Oi vence na Justiça e Claro é inabilitada em PE


Não durou muito a alegria da Claro (Embratel) pela vitória na licitação que prevê contrato de R$ 1,03 bilhão para prestação de serviços de telecomunicações em Pernambuco pelos próximos quatro anos.

O contrato acaba de ser impugnado pela Secretaria de Administração pernambucana, atendendo a um recurso movido pela Oi, que foi a segunda colocada na licitação.

Na sexta-feira, 13, a Embratel anunciou a vitória, obtida em um consórcio que reúne, ainda, Claro, Hildebrando do Brasil e Americel.

No recurso movido, a Oi alega que a proposta da Embratel “não poderia ser sequer aceita, pois não atende os requisitos exigidos na licitação”.

A alegação tem a ver com a Hildebrando do Brasil, que, além de ter patrimônio líquido negativo, não comprovou registro na Junta Comercial.

Por conta disso, a Secretaria acatou o recurso da Oi, e a inabilitação da participação do consórcio liderado por Embratel no projeto foi publicada no Diário Oficial desta segunda-feira, 16, com assinatura do secretário de administração de Pernambuco, José Ricardo de Oliveira. A Embratel e aliadas ainda podem recorrer. 

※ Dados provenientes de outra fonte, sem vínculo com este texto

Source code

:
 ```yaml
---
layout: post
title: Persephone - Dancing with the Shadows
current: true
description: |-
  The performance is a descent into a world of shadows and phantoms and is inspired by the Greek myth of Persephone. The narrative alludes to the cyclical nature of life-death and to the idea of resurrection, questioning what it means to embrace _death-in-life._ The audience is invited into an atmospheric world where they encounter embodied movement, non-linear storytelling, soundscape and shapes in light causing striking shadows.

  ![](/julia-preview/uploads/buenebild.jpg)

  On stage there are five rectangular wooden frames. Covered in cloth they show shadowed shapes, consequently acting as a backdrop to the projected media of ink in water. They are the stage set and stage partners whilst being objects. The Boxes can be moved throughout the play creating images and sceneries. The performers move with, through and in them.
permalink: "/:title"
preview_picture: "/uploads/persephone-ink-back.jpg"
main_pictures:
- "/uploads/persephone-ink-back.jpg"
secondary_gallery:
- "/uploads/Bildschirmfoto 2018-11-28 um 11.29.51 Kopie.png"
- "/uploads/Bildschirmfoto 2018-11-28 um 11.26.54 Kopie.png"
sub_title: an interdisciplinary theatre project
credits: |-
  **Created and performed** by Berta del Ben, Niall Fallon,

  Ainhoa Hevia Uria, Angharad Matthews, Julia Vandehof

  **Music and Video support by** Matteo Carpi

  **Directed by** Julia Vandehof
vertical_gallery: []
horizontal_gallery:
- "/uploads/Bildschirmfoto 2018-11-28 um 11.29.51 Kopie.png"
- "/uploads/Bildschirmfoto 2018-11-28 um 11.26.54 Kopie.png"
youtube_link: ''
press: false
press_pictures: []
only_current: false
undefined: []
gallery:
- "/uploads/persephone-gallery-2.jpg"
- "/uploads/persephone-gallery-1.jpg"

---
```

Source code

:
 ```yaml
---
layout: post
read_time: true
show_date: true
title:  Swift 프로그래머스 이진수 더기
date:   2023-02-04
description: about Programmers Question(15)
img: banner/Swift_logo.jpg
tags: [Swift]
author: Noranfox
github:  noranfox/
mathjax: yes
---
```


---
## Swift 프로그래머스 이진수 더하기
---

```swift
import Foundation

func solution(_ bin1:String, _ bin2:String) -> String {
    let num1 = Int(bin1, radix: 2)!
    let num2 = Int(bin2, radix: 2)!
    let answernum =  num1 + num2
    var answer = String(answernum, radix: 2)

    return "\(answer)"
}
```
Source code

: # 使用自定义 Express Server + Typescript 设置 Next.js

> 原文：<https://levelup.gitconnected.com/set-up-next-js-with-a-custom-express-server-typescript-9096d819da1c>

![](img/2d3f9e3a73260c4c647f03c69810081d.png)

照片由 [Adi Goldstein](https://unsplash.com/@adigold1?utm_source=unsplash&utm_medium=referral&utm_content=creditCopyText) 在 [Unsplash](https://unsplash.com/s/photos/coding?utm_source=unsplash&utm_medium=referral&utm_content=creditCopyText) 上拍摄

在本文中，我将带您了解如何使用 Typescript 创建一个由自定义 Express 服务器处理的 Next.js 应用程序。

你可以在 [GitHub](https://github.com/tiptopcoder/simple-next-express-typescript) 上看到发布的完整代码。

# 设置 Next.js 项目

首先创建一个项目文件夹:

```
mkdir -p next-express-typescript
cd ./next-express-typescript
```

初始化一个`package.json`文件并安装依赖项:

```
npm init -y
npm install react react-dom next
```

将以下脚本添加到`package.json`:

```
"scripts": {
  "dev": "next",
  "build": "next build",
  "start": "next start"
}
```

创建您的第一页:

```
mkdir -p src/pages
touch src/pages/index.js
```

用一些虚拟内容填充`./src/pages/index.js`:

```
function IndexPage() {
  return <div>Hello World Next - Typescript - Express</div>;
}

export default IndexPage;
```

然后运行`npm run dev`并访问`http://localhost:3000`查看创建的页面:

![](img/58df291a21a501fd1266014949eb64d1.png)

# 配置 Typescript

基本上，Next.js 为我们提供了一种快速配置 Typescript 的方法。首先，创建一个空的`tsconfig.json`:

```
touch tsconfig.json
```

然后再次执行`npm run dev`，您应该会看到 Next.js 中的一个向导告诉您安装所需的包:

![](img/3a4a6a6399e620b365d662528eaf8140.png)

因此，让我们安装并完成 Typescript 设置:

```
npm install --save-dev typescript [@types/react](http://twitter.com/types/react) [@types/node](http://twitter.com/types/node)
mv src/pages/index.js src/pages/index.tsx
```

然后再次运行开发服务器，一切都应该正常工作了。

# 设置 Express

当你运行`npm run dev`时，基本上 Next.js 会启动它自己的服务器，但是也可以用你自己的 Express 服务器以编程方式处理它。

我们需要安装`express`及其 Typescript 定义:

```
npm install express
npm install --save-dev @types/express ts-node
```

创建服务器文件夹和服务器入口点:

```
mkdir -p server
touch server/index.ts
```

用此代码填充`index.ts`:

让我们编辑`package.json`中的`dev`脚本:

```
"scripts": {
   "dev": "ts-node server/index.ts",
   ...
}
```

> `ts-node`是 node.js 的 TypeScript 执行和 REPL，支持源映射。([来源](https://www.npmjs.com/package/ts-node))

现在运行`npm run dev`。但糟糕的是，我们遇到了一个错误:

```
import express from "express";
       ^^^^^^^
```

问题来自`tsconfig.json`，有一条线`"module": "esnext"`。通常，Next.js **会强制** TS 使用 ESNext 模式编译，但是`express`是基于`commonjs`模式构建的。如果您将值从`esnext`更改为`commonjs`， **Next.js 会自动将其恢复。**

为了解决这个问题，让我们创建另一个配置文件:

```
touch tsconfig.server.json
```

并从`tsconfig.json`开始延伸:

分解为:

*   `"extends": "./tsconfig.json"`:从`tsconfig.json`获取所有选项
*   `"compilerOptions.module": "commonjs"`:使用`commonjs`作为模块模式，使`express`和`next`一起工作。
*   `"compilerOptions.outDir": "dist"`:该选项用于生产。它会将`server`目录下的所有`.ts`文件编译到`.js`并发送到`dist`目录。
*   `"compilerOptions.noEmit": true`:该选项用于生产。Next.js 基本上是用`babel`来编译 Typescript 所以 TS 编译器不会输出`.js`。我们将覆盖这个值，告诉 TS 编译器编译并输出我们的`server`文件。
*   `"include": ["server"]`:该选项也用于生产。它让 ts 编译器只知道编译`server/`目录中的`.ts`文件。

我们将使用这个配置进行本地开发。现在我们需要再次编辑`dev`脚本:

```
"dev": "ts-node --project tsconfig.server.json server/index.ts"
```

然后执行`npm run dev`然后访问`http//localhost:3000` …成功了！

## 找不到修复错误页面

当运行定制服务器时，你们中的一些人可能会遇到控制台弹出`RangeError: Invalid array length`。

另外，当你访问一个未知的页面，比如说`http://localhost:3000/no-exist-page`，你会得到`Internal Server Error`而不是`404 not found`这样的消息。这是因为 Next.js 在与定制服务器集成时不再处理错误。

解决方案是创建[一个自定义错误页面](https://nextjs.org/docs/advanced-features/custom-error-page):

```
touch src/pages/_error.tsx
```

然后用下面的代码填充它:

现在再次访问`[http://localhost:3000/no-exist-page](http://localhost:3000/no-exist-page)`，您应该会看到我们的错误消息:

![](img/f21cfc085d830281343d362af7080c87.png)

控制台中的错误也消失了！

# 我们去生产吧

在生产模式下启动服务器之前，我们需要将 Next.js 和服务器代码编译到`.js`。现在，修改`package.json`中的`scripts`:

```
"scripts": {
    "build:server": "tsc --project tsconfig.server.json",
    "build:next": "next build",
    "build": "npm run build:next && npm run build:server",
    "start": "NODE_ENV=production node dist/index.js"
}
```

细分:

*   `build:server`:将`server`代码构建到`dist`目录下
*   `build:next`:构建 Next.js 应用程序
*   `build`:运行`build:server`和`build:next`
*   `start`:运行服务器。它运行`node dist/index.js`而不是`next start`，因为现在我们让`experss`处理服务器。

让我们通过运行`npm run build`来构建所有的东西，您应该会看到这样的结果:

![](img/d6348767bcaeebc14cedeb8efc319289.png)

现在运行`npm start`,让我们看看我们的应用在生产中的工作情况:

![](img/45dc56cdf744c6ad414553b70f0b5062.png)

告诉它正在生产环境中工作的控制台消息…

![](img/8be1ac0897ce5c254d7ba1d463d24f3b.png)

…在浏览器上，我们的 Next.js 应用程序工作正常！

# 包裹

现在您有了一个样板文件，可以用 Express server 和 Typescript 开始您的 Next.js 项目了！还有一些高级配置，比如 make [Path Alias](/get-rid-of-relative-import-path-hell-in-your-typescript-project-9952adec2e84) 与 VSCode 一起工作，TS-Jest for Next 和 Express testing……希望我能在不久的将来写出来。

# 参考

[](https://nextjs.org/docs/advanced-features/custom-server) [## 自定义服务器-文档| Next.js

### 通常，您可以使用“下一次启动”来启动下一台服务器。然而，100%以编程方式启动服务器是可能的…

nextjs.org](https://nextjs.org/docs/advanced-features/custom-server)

Por hora, o consórcio 21 divulgou uma rejeição ao recurso da Oi. Segue a nota oficial: “O Estado de Pernambuco reconhece no Diário Oficial de (sexta) hoje (13/07) a capacidade do Consórcio 21 para cumprir todas as exigências técnicas do edital PE Conectado. Por conta disso, foi com surpresa que recebemos a notícia de que não estaríamos habilitados para cumprir com o edital. Pernambuco perde com essa decisão, que inclusive prejudica a rápida modernização do Estado e a preparação para a Copa do Mundo”.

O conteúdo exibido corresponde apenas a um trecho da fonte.